As part of its long-term aim of reducing the USA’s reliance on fossil fuels, the US Department of Transportation’s (USDOT) Federal Highway Administration (FHWA) has announced 55 routes that will serve as the basis for a national network of ‘alternative fuel’ corridors spanning 35 states.

The initial network is nearly 85,000 miles (136,800km) long, the FHWA says more miles will be added in the future to accommodate electric, hydrogen, propane and natural gas vehicles as additional fueling and charging stations are built. The corridors that have been designated as ‘sign-ready’, meaning routes where alternative fuel stations are currently in operation, will be eligible to feature new signs alerting drivers to where they can find fuel for their alternative fuel vehicles. The new alternative fuel vehicle (AFV) corridor signs were designed to be easily recognizable, and are similar to existing signage that alerts drivers to gas stations, food, and lodging. The designation of these corridors fulfills a directive in the ‘Fixing America’s Surface Transportation’ (FAST) Act.

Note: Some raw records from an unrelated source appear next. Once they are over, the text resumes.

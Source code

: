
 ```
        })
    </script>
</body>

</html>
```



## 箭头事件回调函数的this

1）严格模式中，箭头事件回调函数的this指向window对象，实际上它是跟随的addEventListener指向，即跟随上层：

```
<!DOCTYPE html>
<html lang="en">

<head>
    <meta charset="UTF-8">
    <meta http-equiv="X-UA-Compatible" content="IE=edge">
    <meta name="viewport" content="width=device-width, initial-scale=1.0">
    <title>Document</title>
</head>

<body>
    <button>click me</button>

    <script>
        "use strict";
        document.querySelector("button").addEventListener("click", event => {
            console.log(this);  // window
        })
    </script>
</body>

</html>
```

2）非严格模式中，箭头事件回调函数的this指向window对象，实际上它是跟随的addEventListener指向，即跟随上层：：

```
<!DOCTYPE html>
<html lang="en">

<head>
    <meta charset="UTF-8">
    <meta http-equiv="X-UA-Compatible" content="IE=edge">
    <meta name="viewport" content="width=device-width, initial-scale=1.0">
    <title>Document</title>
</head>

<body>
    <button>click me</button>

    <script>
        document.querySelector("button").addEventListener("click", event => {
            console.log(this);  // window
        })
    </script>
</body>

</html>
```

In July, the US Transportation Secretary Anthony Foxx called on states to nominate national plug-in electric vehicle (EV) charging and hydrogen, propane and natural gas fueling corridors along major highways. The specific fuels were designated by Congress in the FAST Act. In 2015, the USA pledged to reduce greenhouse gas (GHG) emissions by 80% or more by 2050. By supporting lower-emission vehicles, alternative fuel corridors will help to reduce transportation emissions, the leading source of US GHG emissions. According to new FHWA data, US drivers drove more than 3.15 trillion miles last year and consumed nearly 72 billion gallons of gasoline in the first half of 2016 – a 3% increase over the same period a year earlier and the largest percentage increase in nearly two decades.

Announcing the new initiative, Foxx said, “Alternative fuels and electric vehicles will play an integral part in the future of America’s transportation system. We have a duty to help drivers identify routes that will help them refuel and recharge those vehicles, and designating these corridors on our highways is a first step.”

Federal Highway Administrator Gregory Nadeau added, “Identifying where alternative fueling stations can be found will help the public in many ways. This initial designation sets the stage for the next round of nominations early next year and begins a conversation with stakeholders about developing and implementing a vision to enable coast to coast travel using alternative fuels.”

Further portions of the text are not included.